API Documentation

All modules above listed are under the “medicaltorch” namespace.

Contents:

medicaltorch.datasets – Datasets

medicaltorch.transforms – Transformations

medicaltorch.metrics – Metrics

medicaltorch.metrics.numeric_score(prediction, groundtruth)[source]
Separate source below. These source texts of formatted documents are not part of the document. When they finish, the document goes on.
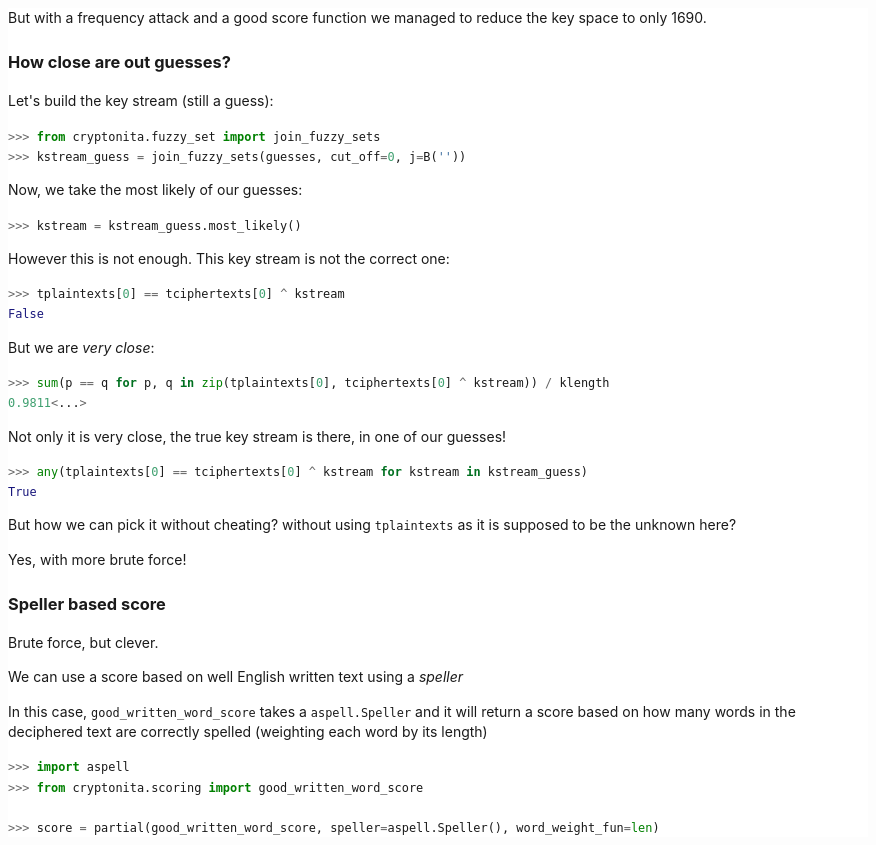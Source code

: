 But with a frequency attack and a good score function we managed to
reduce the key space to only 1690.

### How close are out guesses?

Let's build the key stream (still a guess):

```python
>>> from cryptonita.fuzzy_set import join_fuzzy_sets
>>> kstream_guess = join_fuzzy_sets(guesses, cut_off=0, j=B(''))
```

Now, we take the most likely of our guesses:

```python
>>> kstream = kstream_guess.most_likely()
```

However this is not enough. This key stream is not the correct one:

```python
>>> tplaintexts[0] == tciphertexts[0] ^ kstream
False
```

But we are *very close*:

```python
>>> sum(p == q for p, q in zip(tplaintexts[0], tciphertexts[0] ^ kstream)) / klength
0.9811<...>
```

Not only it is very close, the true key stream is there, in one of our
guesses!

```python
>>> any(tplaintexts[0] == tciphertexts[0] ^ kstream for kstream in kstream_guess)
True
```

But how we can pick it without cheating? without using `tplaintexts` as
it is supposed to be the unknown here?

Yes, with more brute force!

### Speller based score

Brute force, but clever.

We can use a score based on well English written text using a *speller*

In this case, `good_written_word_score` takes a `aspell.Speller` and it
will return a score based on how many words in the deciphered text are
correctly spelled (weighting each word by its length)

```python
>>> import aspell
>>> from cryptonita.scoring import good_written_word_score

>>> score = partial(good_written_word_score, speller=aspell.Speller(), word_weight_fun=len)
```
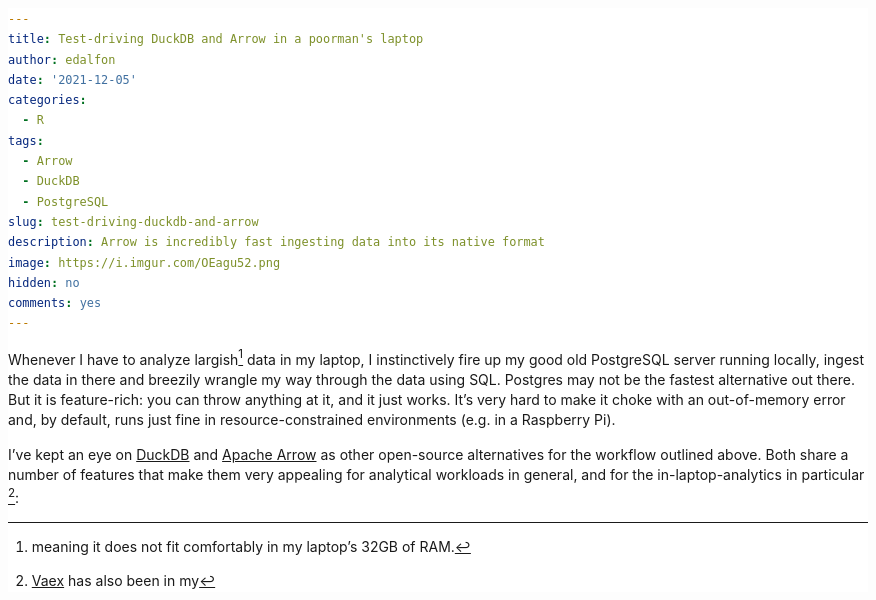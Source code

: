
 ```yaml
---
title: Test-driving DuckDB and Arrow in a poorman's laptop
author: edalfon
date: '2021-12-05'
categories:
  - R
tags:
  - Arrow
  - DuckDB
  - PostgreSQL
slug: test-driving-duckdb-and-arrow
description: Arrow is incredibly fast ingesting data into its native format
image: https://i.imgur.com/OEagu52.png
hidden: no
comments: yes
---
```


<script src="{{< blogdown/postref >}}index.en_files/kePrint/kePrint.js"></script>
<link href="{{< blogdown/postref >}}index.en_files/lightable/lightable.css" rel="stylesheet" />
<script src="{{< blogdown/postref >}}index.en_files/kePrint/kePrint.js"></script>
<link href="{{< blogdown/postref >}}index.en_files/lightable/lightable.css" rel="stylesheet" />
<script src="{{< blogdown/postref >}}index.en_files/kePrint/kePrint.js"></script>
<link href="{{< blogdown/postref >}}index.en_files/lightable/lightable.css" rel="stylesheet" />
<script src="{{< blogdown/postref >}}index.en_files/kePrint/kePrint.js"></script>
<link href="{{< blogdown/postref >}}index.en_files/lightable/lightable.css" rel="stylesheet" />
<script src="{{< blogdown/postref >}}index.en_files/htmlwidgets/htmlwidgets.js"></script>
<link href="{{< blogdown/postref >}}index.en_files/datatables-css/datatables-crosstalk.css" rel="stylesheet" />
<script src="{{< blogdown/postref >}}index.en_files/datatables-binding/datatables.js"></script>
<script src="{{< blogdown/postref >}}index.en_files/jquery/jquery-3.6.0.min.js"></script>
<link href="{{< blogdown/postref >}}index.en_files/dt-core/css/jquery.dataTables.min.css" rel="stylesheet" />
<link href="{{< blogdown/postref >}}index.en_files/dt-core/css/jquery.dataTables.extra.css" rel="stylesheet" />
<script src="{{< blogdown/postref >}}index.en_files/dt-core/js/jquery.dataTables.min.js"></script>
<link href="{{< blogdown/postref >}}index.en_files/crosstalk/css/crosstalk.css" rel="stylesheet" />
<script src="{{< blogdown/postref >}}index.en_files/crosstalk/js/crosstalk.min.js"></script>

Whenever I have to analyze largish[^1] data in my laptop, I instinctively
fire up my good old PostgreSQL server running locally, ingest the data in there
and breezily wrangle my way through the data using SQL. Postgres may not be the
fastest alternative out there. But it is feature-rich: you can throw anything
at it, and it just works. It’s very hard to make it choke with an out-of-memory
error and, by default, runs just fine in resource-constrained environments
(e.g. in a Raspberry Pi).

I’ve kept an eye on [DuckDB](https://duckdb.org/) and [Apache
Arrow](https://arrow.apache.org/) as other open-source alternatives for the
workflow outlined above. Both share a number of features that make them very
appealing for analytical workloads in general, and for the in-laptop-analytics
in particular [^2]:


[^1]: meaning it does not fit comfortably in my laptop’s 32GB of RAM.
[^2]: [Vaex](https://vaex.io/docs/index.html) has also been in my
[^3]: So this is not really a formal benchmark. Both DuckDB and Arrow
[^4]: The whole data comprise 12 csv files, each with 400M - 900M rows and uncompressed size between 50GB and 140GB.
[^5]: No `bench::mark()` here, though, ’cause it would have taken \~4-5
Computation of statistical numerical scores:

  • FP = False Positives
  • FN = False Negatives
  • TP = True Positives
  • TN = True Negatives

return: tuple (FP, FN, TP, TN)

medicaltorch.models – Models

class medicaltorch.models.NoPoolASPP(drop_rate=0.4, bn_momentum=0.1, base_num_filters=64)[source]
_images/nopool_aspp_arch.png

An ASPP-based model without initial pooling layers.

Parameters:
  • drop_rate – dropout rate.
  • bn_momentum – batch normalization momentum.

See also

Perone, C. S., et al (2017). Spinal cord gray matter segmentation using deep dilated convolutions. Nature Scientific Reports link: https://www.nature.com/articles/s41598-018-24304-3

forward(x)[source]

Model forward pass.

Parameters:x – input data.
class medicaltorch.models.Unet(drop_rate=0.4, bn_momentum=0.1)[source]

A reference U-Net model.

See also

Ronneberger, O., et al (2015). U-Net: Convolutional Networks for Biomedical Image Segmentation ArXiv link: https://arxiv.org/abs/1505.04597

medicaltorch.losses – Losses

class medicaltorch.losses.MaskedDiceLoss(ignore_value=-100.0)[source]

A masked version of the Dice loss.

Parameters:ignore_value – the value to ignore.
medicaltorch.losses.dice_loss(input, target)[source]

Dice loss.

Parameters:
  • input – The input (predicted)
  • target – The target (ground truth)
Returns:

the Dice score between 0 and 1.